**EXERCISE GOAL:**
Verbatim, and with nothing else, reproduce the data below from its first line through the line containing "## tempor fugiat aliqua".

**EXERCISE MATERIAL:**
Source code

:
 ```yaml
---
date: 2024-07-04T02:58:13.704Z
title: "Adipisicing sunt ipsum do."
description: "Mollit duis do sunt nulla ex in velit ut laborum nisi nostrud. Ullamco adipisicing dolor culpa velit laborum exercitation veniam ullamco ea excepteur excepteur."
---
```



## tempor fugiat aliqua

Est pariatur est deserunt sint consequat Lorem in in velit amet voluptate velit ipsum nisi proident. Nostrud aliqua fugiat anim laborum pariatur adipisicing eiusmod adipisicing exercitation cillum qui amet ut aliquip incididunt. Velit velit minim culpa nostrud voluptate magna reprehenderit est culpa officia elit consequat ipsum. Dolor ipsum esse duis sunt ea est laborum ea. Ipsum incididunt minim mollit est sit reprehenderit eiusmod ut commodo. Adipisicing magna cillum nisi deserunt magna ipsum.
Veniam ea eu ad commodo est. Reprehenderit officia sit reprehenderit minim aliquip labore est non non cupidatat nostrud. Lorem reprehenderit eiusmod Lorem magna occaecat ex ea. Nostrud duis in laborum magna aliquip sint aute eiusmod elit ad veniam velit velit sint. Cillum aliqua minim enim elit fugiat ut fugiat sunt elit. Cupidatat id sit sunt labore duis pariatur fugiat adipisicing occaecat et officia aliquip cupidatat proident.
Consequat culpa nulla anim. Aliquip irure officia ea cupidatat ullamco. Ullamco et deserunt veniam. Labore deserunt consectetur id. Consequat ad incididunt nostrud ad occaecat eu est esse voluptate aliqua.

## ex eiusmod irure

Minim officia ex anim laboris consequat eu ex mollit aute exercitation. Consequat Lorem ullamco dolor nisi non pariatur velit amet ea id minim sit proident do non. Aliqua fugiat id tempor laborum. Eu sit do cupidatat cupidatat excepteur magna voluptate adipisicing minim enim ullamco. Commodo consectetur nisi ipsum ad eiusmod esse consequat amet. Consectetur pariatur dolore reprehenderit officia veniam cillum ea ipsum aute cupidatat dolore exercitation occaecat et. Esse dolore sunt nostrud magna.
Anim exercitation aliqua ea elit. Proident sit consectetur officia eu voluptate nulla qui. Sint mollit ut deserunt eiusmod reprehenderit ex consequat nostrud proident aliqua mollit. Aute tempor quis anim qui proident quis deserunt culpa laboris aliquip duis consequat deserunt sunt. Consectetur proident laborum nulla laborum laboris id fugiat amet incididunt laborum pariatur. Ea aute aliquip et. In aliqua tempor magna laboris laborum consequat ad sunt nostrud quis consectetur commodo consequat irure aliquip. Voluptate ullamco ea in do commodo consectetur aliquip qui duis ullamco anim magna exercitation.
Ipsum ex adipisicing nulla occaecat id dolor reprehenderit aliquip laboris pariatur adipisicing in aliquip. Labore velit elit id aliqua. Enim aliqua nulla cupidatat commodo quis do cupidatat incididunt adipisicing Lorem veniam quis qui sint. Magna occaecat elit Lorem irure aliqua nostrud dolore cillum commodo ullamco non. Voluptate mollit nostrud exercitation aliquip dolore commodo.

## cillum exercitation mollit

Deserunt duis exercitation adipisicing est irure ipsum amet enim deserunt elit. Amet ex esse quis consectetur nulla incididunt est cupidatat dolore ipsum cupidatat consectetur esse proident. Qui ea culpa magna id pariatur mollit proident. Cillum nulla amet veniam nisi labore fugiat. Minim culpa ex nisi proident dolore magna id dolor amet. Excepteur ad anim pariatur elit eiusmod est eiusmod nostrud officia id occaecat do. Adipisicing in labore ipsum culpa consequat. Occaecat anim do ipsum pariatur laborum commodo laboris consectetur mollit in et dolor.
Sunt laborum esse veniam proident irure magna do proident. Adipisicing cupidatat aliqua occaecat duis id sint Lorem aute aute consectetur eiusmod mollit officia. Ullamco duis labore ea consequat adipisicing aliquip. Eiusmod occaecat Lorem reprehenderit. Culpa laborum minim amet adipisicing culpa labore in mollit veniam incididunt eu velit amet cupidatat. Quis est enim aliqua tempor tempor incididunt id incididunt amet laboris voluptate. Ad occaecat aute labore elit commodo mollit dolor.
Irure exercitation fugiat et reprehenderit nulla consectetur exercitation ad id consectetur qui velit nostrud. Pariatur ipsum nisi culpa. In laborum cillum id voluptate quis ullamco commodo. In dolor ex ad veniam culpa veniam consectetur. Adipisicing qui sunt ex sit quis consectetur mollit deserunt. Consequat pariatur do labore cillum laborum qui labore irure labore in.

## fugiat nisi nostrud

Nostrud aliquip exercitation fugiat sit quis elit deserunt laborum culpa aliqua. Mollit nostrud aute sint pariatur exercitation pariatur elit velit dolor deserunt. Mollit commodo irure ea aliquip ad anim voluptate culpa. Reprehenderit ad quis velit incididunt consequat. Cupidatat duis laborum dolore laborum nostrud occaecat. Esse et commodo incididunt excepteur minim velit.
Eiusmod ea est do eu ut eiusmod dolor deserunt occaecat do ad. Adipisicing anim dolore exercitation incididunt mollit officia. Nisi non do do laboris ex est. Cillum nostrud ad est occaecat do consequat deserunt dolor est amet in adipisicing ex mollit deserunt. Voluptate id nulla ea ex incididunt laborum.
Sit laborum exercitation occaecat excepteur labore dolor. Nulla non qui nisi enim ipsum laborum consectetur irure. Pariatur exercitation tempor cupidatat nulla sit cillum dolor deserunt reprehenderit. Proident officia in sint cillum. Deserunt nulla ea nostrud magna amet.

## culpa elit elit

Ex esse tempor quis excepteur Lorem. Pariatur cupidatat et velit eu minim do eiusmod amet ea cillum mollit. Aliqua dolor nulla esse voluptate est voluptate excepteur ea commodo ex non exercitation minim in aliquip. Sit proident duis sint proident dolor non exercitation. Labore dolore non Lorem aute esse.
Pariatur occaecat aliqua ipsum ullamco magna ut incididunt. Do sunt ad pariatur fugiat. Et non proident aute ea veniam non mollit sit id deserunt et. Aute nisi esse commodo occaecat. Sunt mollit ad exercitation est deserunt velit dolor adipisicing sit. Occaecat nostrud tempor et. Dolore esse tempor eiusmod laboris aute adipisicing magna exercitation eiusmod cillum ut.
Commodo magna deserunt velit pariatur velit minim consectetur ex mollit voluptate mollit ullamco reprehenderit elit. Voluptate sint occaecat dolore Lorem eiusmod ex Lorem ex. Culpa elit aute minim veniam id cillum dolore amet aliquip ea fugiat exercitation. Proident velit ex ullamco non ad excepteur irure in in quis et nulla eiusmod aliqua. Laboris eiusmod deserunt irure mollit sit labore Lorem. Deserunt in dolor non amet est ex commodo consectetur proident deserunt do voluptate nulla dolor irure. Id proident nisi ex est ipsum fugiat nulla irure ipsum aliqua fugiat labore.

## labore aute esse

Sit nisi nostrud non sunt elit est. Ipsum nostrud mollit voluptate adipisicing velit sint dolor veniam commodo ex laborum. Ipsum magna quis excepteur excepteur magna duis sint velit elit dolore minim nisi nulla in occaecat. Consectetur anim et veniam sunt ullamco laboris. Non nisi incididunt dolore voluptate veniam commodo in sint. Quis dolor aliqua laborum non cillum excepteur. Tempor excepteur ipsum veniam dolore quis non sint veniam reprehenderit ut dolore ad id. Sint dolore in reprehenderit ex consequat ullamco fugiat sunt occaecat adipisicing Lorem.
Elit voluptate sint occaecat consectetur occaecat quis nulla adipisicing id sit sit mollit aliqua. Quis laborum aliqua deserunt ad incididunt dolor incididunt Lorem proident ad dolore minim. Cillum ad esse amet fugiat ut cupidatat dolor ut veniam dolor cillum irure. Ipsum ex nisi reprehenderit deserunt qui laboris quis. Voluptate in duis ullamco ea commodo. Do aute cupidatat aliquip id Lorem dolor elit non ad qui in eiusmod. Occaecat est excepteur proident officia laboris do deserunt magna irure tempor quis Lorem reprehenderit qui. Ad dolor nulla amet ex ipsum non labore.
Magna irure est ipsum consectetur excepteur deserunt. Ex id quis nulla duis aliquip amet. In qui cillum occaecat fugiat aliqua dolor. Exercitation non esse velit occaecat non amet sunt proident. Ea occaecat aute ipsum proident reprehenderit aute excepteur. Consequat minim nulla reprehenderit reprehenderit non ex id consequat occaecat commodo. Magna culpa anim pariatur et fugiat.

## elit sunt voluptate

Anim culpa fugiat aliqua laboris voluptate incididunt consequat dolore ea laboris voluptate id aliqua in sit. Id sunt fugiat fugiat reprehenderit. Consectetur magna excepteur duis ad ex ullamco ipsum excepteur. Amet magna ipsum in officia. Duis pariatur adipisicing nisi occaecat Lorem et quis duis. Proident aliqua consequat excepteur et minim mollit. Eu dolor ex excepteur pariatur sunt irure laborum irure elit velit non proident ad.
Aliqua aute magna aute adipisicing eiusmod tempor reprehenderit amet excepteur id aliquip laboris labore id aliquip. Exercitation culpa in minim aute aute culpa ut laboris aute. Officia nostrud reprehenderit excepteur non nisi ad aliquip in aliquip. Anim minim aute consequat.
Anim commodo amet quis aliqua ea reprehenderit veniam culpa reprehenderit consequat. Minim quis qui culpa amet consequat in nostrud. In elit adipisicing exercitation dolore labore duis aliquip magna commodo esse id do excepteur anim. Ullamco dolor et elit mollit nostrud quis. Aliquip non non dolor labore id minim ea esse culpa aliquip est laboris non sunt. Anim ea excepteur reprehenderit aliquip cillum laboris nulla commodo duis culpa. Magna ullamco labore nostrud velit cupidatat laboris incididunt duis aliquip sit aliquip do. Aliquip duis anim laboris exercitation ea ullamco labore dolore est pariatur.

**ANSWER BOX:**
Source code

:
 ```yaml
---
date: 2024-07-04T02:58:13.704Z
title: "Adipisicing sunt ipsum do."
description: "Mollit duis do sunt nulla ex in velit ut laborum nisi nostrud. Ullamco adipisicing dolor culpa velit laborum exercitation veniam ullamco ea excepteur excepteur."
---
```



## tempor fugiat aliqua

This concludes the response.